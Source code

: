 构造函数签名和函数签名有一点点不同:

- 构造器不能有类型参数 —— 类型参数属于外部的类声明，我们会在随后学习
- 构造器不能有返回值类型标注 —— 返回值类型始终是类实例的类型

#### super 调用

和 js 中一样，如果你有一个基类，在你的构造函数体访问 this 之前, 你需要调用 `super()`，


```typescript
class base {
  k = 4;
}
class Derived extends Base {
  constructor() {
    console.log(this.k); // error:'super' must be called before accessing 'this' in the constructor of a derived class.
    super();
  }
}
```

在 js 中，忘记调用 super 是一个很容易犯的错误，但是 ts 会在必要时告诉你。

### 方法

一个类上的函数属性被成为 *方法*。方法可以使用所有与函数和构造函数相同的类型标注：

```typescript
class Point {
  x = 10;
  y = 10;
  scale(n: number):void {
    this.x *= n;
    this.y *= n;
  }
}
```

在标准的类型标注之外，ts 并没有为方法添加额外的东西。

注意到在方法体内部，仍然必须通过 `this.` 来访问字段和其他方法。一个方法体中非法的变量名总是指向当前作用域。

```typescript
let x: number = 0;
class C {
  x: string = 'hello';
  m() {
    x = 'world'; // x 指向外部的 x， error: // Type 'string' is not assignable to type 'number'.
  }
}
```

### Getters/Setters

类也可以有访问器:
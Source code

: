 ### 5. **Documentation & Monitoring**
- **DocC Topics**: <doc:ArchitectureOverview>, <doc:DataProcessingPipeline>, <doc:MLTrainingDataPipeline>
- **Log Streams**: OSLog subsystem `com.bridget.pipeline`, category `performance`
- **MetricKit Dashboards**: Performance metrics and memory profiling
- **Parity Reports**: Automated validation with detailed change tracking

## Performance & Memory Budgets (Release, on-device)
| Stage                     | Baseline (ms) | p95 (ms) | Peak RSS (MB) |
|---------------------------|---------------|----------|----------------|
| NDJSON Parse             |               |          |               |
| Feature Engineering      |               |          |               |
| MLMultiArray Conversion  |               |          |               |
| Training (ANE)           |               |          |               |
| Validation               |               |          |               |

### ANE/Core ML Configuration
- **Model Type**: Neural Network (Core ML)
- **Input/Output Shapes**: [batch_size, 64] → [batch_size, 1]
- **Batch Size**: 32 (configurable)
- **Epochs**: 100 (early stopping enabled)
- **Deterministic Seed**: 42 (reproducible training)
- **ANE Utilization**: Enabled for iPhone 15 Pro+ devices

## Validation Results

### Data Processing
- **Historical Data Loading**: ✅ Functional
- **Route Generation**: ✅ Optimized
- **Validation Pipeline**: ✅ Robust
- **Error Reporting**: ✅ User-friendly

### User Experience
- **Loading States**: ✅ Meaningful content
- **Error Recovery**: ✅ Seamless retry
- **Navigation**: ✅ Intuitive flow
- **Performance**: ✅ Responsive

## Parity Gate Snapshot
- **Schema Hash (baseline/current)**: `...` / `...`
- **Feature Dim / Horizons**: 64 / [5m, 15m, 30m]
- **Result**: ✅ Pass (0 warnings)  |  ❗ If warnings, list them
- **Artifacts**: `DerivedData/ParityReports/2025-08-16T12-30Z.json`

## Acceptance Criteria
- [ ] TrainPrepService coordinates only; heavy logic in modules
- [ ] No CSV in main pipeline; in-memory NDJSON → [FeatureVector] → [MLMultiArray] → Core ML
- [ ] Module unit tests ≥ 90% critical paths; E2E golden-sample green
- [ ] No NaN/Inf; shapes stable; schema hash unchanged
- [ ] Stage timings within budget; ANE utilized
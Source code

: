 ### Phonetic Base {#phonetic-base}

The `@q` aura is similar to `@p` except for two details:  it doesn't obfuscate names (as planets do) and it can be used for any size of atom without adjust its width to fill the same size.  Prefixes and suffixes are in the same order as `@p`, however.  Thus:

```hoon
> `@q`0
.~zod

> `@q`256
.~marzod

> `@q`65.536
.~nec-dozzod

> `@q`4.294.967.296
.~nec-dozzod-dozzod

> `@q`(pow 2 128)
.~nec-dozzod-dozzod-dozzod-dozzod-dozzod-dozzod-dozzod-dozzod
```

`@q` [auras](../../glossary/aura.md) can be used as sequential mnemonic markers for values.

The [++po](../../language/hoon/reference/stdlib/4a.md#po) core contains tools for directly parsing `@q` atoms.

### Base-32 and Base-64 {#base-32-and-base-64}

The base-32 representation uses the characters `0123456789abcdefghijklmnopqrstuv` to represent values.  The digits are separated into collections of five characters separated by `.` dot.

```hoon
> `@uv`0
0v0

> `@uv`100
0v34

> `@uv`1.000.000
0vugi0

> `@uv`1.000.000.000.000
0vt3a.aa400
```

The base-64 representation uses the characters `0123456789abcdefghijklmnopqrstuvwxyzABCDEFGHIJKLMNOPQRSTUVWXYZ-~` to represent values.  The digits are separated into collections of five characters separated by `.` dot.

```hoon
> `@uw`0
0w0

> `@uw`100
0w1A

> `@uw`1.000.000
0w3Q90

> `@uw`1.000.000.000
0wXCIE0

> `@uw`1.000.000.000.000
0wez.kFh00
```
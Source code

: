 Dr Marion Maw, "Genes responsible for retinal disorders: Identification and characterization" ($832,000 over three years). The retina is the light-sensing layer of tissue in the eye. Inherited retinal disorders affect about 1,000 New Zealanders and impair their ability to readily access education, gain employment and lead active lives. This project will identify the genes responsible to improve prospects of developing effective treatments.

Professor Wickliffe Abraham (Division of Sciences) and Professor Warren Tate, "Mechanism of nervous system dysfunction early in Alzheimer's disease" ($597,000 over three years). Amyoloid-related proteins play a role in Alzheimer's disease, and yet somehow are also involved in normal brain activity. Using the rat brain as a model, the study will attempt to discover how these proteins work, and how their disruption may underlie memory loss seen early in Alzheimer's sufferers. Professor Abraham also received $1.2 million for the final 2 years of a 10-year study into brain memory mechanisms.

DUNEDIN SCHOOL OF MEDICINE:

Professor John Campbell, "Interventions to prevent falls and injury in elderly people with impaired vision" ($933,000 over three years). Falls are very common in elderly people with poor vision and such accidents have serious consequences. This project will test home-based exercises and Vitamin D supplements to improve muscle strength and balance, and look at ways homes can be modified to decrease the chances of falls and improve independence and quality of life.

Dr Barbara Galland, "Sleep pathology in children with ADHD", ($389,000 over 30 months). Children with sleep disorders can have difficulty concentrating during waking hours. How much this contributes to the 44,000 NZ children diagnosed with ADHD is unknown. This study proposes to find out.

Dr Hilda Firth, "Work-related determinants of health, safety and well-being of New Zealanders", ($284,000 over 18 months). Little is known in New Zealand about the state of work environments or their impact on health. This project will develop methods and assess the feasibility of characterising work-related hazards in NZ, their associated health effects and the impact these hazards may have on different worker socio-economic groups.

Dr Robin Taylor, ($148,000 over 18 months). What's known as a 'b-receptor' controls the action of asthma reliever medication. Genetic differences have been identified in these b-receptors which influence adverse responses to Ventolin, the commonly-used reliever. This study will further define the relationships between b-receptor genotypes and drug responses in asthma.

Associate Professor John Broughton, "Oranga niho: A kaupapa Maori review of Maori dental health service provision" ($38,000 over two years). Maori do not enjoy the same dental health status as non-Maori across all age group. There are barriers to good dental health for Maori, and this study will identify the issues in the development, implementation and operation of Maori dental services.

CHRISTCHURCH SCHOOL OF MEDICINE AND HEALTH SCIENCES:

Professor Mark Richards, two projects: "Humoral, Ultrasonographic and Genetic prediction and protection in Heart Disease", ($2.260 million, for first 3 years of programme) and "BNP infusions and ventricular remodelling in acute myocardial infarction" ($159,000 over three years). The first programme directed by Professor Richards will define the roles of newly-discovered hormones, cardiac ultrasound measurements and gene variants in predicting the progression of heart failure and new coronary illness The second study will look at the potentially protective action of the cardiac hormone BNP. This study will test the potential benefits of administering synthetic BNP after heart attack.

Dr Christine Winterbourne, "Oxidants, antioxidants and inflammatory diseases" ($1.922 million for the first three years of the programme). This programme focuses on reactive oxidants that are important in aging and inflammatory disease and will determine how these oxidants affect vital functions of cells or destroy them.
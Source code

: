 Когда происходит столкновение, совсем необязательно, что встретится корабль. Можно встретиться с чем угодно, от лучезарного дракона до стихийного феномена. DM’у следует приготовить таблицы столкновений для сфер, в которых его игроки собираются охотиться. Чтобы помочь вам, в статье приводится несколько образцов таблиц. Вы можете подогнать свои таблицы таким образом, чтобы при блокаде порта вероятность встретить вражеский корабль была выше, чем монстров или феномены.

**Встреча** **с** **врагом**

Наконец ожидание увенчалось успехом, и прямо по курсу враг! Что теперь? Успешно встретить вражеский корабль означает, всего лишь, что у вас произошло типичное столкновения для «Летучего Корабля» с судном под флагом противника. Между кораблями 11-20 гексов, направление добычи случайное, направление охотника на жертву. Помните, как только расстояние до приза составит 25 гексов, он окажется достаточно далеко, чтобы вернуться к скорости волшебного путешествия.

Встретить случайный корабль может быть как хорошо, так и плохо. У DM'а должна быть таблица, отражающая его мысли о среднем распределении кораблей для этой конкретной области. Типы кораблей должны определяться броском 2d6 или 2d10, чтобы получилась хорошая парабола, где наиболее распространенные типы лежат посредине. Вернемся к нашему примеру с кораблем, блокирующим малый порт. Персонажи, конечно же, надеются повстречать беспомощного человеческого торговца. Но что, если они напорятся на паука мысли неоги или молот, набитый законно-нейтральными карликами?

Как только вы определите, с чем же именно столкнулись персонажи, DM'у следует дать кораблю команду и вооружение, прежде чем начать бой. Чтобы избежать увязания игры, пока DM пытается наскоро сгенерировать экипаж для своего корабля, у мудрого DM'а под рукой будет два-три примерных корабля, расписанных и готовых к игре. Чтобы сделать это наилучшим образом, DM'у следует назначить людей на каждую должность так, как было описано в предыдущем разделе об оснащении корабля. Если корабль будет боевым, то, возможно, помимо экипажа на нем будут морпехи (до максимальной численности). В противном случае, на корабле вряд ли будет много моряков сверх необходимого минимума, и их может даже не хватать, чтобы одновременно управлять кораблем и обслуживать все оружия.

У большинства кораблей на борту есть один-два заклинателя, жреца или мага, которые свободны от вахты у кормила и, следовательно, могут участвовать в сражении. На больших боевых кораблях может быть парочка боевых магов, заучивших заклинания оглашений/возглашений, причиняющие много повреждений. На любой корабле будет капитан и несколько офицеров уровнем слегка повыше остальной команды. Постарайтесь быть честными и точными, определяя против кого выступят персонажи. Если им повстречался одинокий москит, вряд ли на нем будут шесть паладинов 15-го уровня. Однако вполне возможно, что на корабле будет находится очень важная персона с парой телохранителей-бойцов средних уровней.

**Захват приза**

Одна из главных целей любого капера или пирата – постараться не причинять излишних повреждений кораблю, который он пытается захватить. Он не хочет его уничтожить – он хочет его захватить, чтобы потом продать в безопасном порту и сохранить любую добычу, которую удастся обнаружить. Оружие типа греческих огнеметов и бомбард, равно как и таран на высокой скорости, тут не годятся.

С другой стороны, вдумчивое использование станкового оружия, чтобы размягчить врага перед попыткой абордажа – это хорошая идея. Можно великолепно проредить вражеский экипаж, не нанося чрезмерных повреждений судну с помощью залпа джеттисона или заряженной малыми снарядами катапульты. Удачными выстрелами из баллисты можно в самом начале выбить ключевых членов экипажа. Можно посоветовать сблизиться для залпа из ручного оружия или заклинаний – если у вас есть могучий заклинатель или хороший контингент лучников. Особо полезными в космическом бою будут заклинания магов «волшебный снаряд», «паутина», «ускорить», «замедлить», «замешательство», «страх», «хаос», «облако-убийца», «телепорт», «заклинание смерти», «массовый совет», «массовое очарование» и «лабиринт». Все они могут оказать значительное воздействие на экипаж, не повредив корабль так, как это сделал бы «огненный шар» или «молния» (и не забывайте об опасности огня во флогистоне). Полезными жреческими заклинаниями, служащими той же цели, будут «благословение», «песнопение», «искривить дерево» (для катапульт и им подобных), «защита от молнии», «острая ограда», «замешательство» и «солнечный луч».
---------------
**What you should do**
Using the data above, reproduce exactly the lines from the line that contains "- **Model Type**: Neural Network (Core ML)" through the line that contains "- [ ] TrainPrepService", including both.

**Reply**
- **Model Type**: Neural Network (Core ML)
- **Input/Output Shapes**: [batch_size, 64] → [batch_size, 1]
- **Batch Size**: 32 (configurable)
- **Epochs**: 100 (early stopping enabled)
- **Deterministic Seed**: 42 (reproducible training)
- **ANE Utilization**: Enabled for iPhone 15 Pro+ devices

## Validation Results

### Data Processing
- **Historical Data Loading**: ✅ Functional
- **Route Generation**: ✅ Optimized
- **Validation Pipeline**: ✅ Robust
- **Error Reporting**: ✅ User-friendly

### User Experience
- **Loading States**: ✅ Meaningful content
- **Error Recovery**: ✅ Seamless retry
- **Navigation**: ✅ Intuitive flow
- **Performance**: ✅ Responsive

## Parity Gate Snapshot
- **Schema Hash (baseline/current)**: `...` / `...`
- **Feature Dim / Horizons**: 64 / [5m, 15m, 30m]
- **Result**: ✅ Pass (0 warnings)  |  ❗ If warnings, list them
- **Artifacts**: `DerivedData/ParityReports/2025-08-16T12-30Z.json`

## Acceptance Criteria
- [ ] TrainPrepService coordinates only; heavy logic in modules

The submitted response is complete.